Dachgaupe mit einem stehenden Dachfenster, dessen nach außen vorgelagerte Brüstung die Neigung und die Deckung der unterbrochenen Dachfläche aufnimmt und fortführt, dadurch gekennzeichnet, dass das Dachfenster mit einem nach unten verlängerten Fensterabschnitt einen Notausstieg ausbildet, mit einem der entsprechenden Fenstertüre (2) vorgelagerten Brüstungsteil (4), das mit seinem schwenkbar gelagerten, nach außen wegkippbaren Untergestell (7) eine Trittfläche (5) freigibt und diese im Bedarfsfall durch Stufen (8) ergänzt.

Description

  • Die Erfindung betrifft eine Dachgaupe, insbesondere eine Fledermausgaupe und/oder Schleppgaupe, die eine Vergrößerung erfährt und sich so als Notausgang für ausgebaute Dachgeschosse eignet.

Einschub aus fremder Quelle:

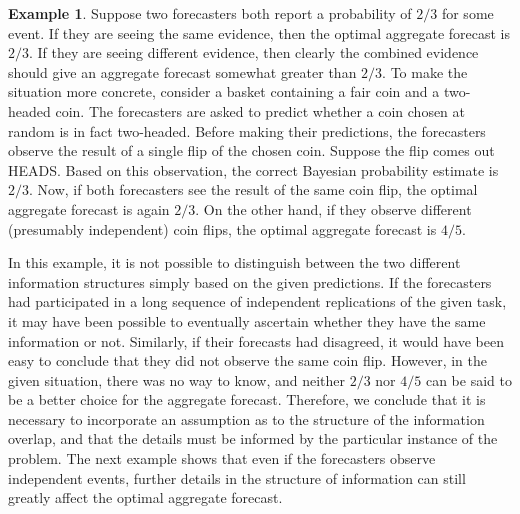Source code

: \documentclass[12pt]{article}
\theoremstyle{definition}
\newtheorem{example}[theorem]{Example}
\theoremstyle{definition}
\begin{document}
\begin{example}
\label{FirstExample}
Suppose two forecasters both report a probability of $2/3$ for some
event.  If they are seeing the same evidence, then the optimal aggregate
forecast is $2/3$.  If they are seeing different evidence,
then clearly the combined evidence should give an aggregate forecast
somewhat greater than $2/3$.  To make the situation more concrete, consider a basket containing a fair coin and a two-headed coin. The forecasters are asked to predict whether a coin chosen at random is in fact
two-headed. Before making their predictions, the forecasters observe the result of a single flip of
the chosen coin.  Suppose the flip comes out HEADS. Based on this observation, the correct Bayesian probability estimate is  $2/3$.
 Now, if both forecasters see the
result of the same coin flip, the optimal aggregate forecast
 is again $2/3$. On the other hand, if they observe different (presumably
independent) coin flips, the optimal aggregate forecast 
is $4/5$.
\end{example}
In this example, it is not possible to distinguish between the two different information structures simply based on the given predictions. If the forecasters had participated in a long sequence of independent replications of the given task, it may have been possible to eventually ascertain whether they have the same information or not. Similarly, if their forecasts had disagreed, it would have been easy to conclude that they did not observe the same coin flip.  However, in the given situation, there
was no way to know, and neither $2/3$ nor $4/5$ can be said to be a
better choice for the aggregate forecast.  Therefore, we conclude that it is necessary to incorporate an assumption as to the structure of the information
overlap, and that the details must be informed by the particular
instance of the problem. The next example shows that even if the forecasters observe independent events, further details
in the structure of information can still greatly affect the
optimal aggregate forecast.
\end{document}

  • Um brandschutztechnischen Bestimmungen zu entsprechen, müssen Dachgeschosswohnungen über einen Notausgang verfügen. Dieser muss eine Größe von mindestens 120 × 90 cm2 aufweisen, um dem Feuerwehrpersonal ausreichende Zutrittsmöglichkeiten zu bieten und für Bewohner als Fluchtmöglichkeit dienen zu können.
  • Was bei Geschosswohnungen über die Fenster realisierbar ist, stellt beim Ausbau von Dachgeschossen wegen der geringen Abmaße von Dachgaupen und damit der Fenster ein bautechnisches Problem dar. Dies wird noch dadurch verschärft, dass eine Vergrößerung der Dachgaupe oft aus Gründen des Denkmalschutzes oder anderen städtebaulichen Gründen wegen der damit verbundenen veränderten Ansicht ausscheidet.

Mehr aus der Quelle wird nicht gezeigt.